注目ポイントその5:天才ゲームディレクター ナガヒサ・ロクレン
城に呼ばれた中学生のひとり・マサムネはいつもゲーム機をいじっているゲーム好きなキャラクター。ナガヒサ・ロクレンは、マサムネが好きな流行りのゲーム『ゲートワールド』のディレクターとしてその名が登場します。
彼の口ぶりからゲームのみならず、生みの親であるナガヒサ・ロクレンもかなり有名なよう。しかし、他のメンバーはゲームタイトルにもナガヒサ・ロクレンにもピンと来ていない様子。唯一知っているという子が「ゲームにもなった映画だよね?」と話すものの、「なってねえよ」といまいち話が噛み合いません。
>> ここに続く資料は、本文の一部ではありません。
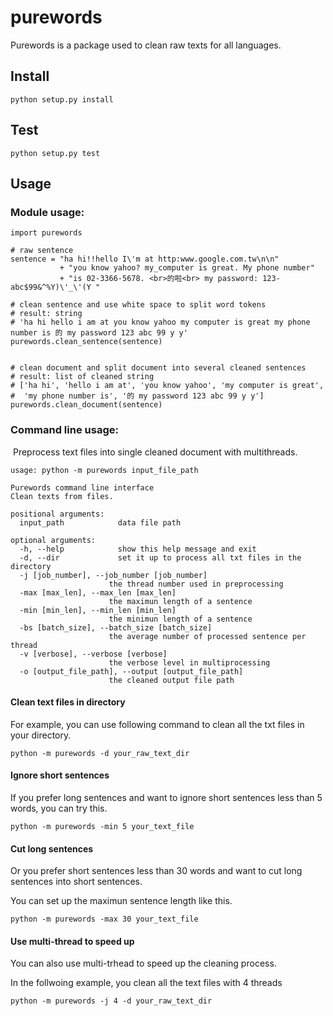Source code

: # purewords

Purewords is a package used to clean raw texts for all languages. 

## Install

   `python setup.py install`

## Test

   `python setup.py test`

## Usage

  ### Module usage:

  ```
  import purewords
  
  # raw sentence
  sentence = "ha hi!!hello I\'m at http:www.google.com.tw\n\n" 
             + "you know yahoo? my_computer is great. My phone number"
             + "is 02-3366-5678. <br>的啦<br> my password: 123-abc$99&^%Y)\'_\'(Y "
  
  # clean sentence and use white space to split word tokens
  # result: string
  # 'ha hi hello i am at you know yahoo my computer is great my phone number is 的 my password 123 abc 99 y y'
  purewords.clean_sentence(sentence)
  
  
  # clean document and split document into several cleaned sentences
  # result: list of cleaned string
  # ['ha hi', 'hello i am at', 'you know yahoo', 'my computer is great', 
  #  'my phone number is', '的 my password 123 abc 99 y y']
  purewords.clean_document(sentence)
  
  ```

  ### Command line usage:
  
    Preprocess text files into single cleaned document with multithreads.
  
  ```
  usage: python -m purewords input_file_path

  Purewords command line interface
  Clean texts from files.

  positional arguments:
    input_path            data file path

  optional arguments:
    -h, --help            show this help message and exit
    -d, --dir             set it up to process all txt files in the directory
    -j [job_number], --job_number [job_number]
                        the thread number used in preprocessing
    -max [max_len], --max_len [max_len]
                        the maximun length of a sentence
    -min [min_len], --min_len [min_len]
                        the minimun length of a sentence
    -bs [batch_size], --batch_size [batch_size]
                        the average number of processed sentence per thread
    -v [verbose], --verbose [verbose]
                        the verbose level in multiprocessing
    -o [output_file_path], --output [output_file_path]
                        the cleaned output file path
  ```
  #### Clean text files in directory
  
  For example, you can use following command to clean all the txt files in your directory.
  ```
  python -m purewords -d your_raw_text_dir
  ```
  
  #### Ignore short sentences 
  
  If you prefer long sentences and want to ignore short sentences less than 5 words, you can try this.
  ```
  python -m purewords -min 5 your_text_file
  ```
  
  #### Cut long sentences
  
  Or you prefer short sentences less than 30 words and want to cut long sentences into short sentences.
  
  You can set up the maximun sentence length like this.
  ```
  python -m purewords -max 30 your_text_file
  ```
  
  #### Use multi-thread to speed up
  
  You can also use multi-trhead to speed up the cleaning process. 
  
  In the follwoing example, you clean all the text files with 4 threads
  ```
  python -m purewords -j 4 -d your_raw_text_dir
  ```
物語の中でサラッと登場するナガヒサ・ロクレンの名ですが、個人的にはこの伏線回収が一番嬉しく、心にグッとくるものがありました。ナガヒサ・ロクレンの名前に注目してみてください。
余談ですが、マサムネの声を担当しているのはベテラン声優・高山みなみさんです。高山みなみさんといえば、身体は子ども、頭脳は大人の名探偵の役でよく知られていますよね。作中ではそれを匂わせるシーンが登場するとかしないとか……こちらもぜひ探してみてください。